Correlation Between Alphacentric Hedged and Payden Emerging
Can any of the company-specific risk be diversified away by investing in both Alphacentric Hedged and Payden Emerging at the same time? Although using a correlation coefficient on its own may not help to predict future stock returns, this module helps to understand the diversifiable risk of combining Alphacentric Hedged and Payden Emerging into the same portfolio, which is an essential part of the fundamental portfolio management process.
By analyzing existing cross correlation between Alphacentric Hedged Market and Payden Emerging Markets, you can compare the effects of market volatilities on Alphacentric Hedged and Payden Emerging and check how they will diversify away market risk if combined in the same portfolio for a given time horizon. You can also utilize pair trading strategies of matching a long position in Alphacentric Hedged with a short position of Payden Emerging. Check out your portfolio center.

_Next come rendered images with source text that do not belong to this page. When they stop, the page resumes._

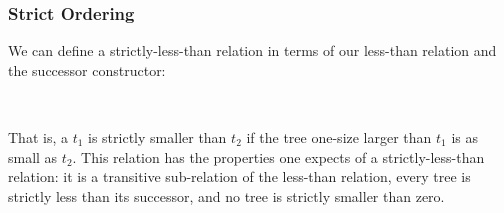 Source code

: \subsubsection{Strict Ordering}

We can define a strictly-less-than relation in terms of our less-than relation
and the successor constructor:
\begin{code}%
%
\>[4]\AgdaOperator{\AgdaFunction{\AgdaUnderscore{}<\AgdaUnderscore{}}}\AgdaSpace{}%
\AgdaSymbol{:}\AgdaSpace{}%
\AgdaSpace{}%
\AgdaSpace{}%
\AgdaSpace{}%
\AgdaSpace{}%
\AgdaSpace{}%
\<%
\\
%
\>[4]\AgdaSpace{}%
\AgdaOperator{\AgdaFunction{<}}\AgdaSpace{}%
\AgdaSpace{}%
\AgdaSymbol{=}\AgdaSpace{}%
\AgdaSpace{}%
\AgdaSpace{}%
\AgdaSpace{}%
\<%
\end{code}

  That is, a $t_{1}$ is strictly smaller than $t_{2}$ if the tree one-size larger than $t_{1}$ is as small as $t_{2}$.
  This relation has the properties one expects of a strictly-less-than
  relation: it is a transitive  sub-relation of the less-than relation,
  every tree is strictly less than its successor,
  and no tree is strictly smaller than zero.

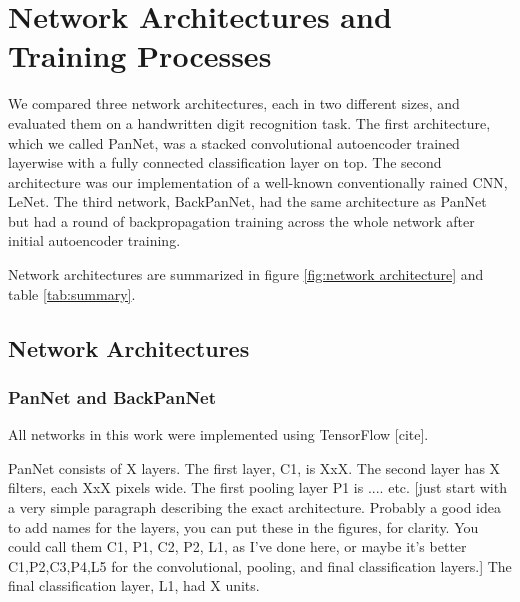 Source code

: \chapter{Network Architectures and Training Processes} %

\label{Chapter 3} %

We compared three network architectures, each in two different sizes, and evaluated them on a handwritten digit recognition task. The first architecture, which we called PanNet, was a stacked convolutional autoencoder trained layerwise with a fully connected classification layer on top. The second architecture was our implementation of a well-known conventionally rained CNN, LeNet. The third network, BackPanNet, had the same architecture as PanNet but had a round of backpropagation training across the whole network after initial autoencoder training.

Network architectures are summarized in figure \ref{fig:network architecture} and table \ref{tab:summary}. 



\section{Network Architectures}

\subsection{PanNet and BackPanNet}

All networks in this work were implemented using TensorFlow [cite].

PanNet consists of X layers. The first layer, C1, is XxX. The second layer has X filters, each XxX pixels wide. The first pooling layer P1 is .... etc. [just start with a very simple paragraph describing the exact architecture. Probably a good idea to add names for the layers, you can put these in the figures, for clarity. You could call them C1, P1, C2, P2, L1, as I've done here, or maybe it's better C1,P2,C3,P4,L5 for the convolutional, pooling, and final classification layers.] The final classification layer, L1, had X units.

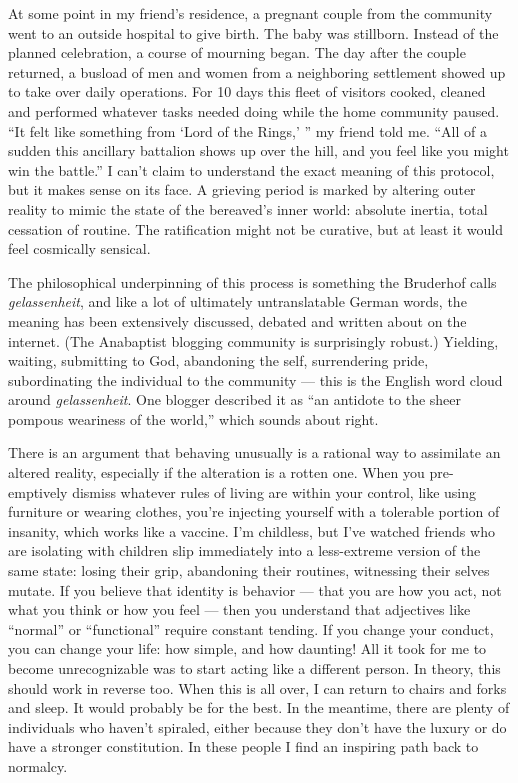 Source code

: At some point in my friend's residence, a pregnant couple from the
community went to an outside hospital to give birth. The baby was
stillborn. Instead of the planned celebration, a course of mourning
began. The day after the couple returned, a busload of men and women
from a neighboring settlement showed up to take over daily operations.
For 10 days this fleet of visitors cooked, cleaned and performed
whatever tasks needed doing while the home community paused. ``It felt
like something from `Lord of the Rings,' '' my friend told me. ``All of
a sudden this ancillary battalion shows up over the hill, and you feel
like you might win the battle.'' I can't claim to understand the exact
meaning of this protocol, but it makes sense on its face. A grieving
period is marked by altering outer reality to mimic the state of the
bereaved's inner world: absolute inertia, total cessation of routine.
The ratification might not be curative, but at least it would feel
cosmically sensical.

The philosophical underpinning of this process is something the
Bruderhof calls \emph{gelassenheit}, and like a lot of ultimately
untranslatable German words, the meaning has been extensively discussed,
debated and written about on the internet. (The Anabaptist blogging
community is surprisingly robust.) Yielding, waiting, submitting to God,
abandoning the self, surrendering pride, subordinating the individual to
the community --- this is the English word cloud around
\emph{gelassenheit}. One blogger described it as ``an antidote to the
sheer pompous weariness of the world,'' which sounds about right.

There is an argument that behaving unusually is a rational way to
assimilate an altered reality, especially if the alteration is a rotten
one. When you pre-emptively dismiss whatever rules of living are within
your control, like using furniture or wearing clothes, you're injecting
yourself with a tolerable portion of insanity, which works like a
vaccine. I'm childless, but I've watched friends who are isolating with
children slip immediately into a less-extreme version of the same state:
losing their grip, abandoning their routines, witnessing their selves
mutate. If you believe that identity is behavior --- that you are how
you act, not what you think or how you feel --- then you understand that
adjectives like ``normal'' or ``functional'' require constant tending.
If you change your conduct, you can change your life: how simple, and
how daunting! All it took for me to become unrecognizable was to start
acting like a different person. In theory, this should work in reverse
too. When this is all over, I can return to chairs and forks and sleep.
It would probably be for the best. In the meantime, there are plenty of
individuals who haven't spiraled, either because they don't have the
luxury or do have a stronger constitution. In these people I find an
inspiring path back to normalcy.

Please also check ongoing floating volatility patterns of Alphacentric Hedged and Payden Emerging.
Diversification Opportunities for Alphacentric Hedged and Payden Emerging
0.5 | Correlation Coefficient |
Very weak diversification
The 3 months correlation between Alphacentric and Payden is 0.5. Overlapping area represents the amount of risk that can be diversified away by holding Alphacentric Hedged Market and Payden Emerging Markets in the same portfolio, assuming nothing else is changed. The correlation between historical prices or returns on Payden Emerging Markets and Alphacentric Hedged is a relative statistical measure of the degree to which these equity instruments tend to move together. The correlation coefficient measures the extent to which returns on Alphacentric Hedged Market are associated (or correlated) with Payden Emerging. Values of the correlation coefficient range from -1 to +1, where. The correlation of zero (0) is possible when the price movement of Payden Emerging Markets has no effect on the direction of Alphacentric Hedged i.e., Alphacentric Hedged and Payden Emerging go up and down completely randomly.
Pair Corralation between Alphacentric Hedged and Payden Emerging
Assuming the 90 days horizon Alphacentric Hedged Market is expected to under-perform the Payden Emerging. In addition to that, Alphacentric Hedged is 3.1 times more volatile than Payden Emerging Markets. It trades about -0.2 of its total potential returns per unit of risk. Payden Emerging Markets is currently generating about -0.49 per unit of volatility. If you would invest 1,071 in Payden Emerging Markets on October 10, 2024 and sell it today you would lose (30.00) from holding Payden Emerging Markets or give up 2.8% of portfolio value over 90 days.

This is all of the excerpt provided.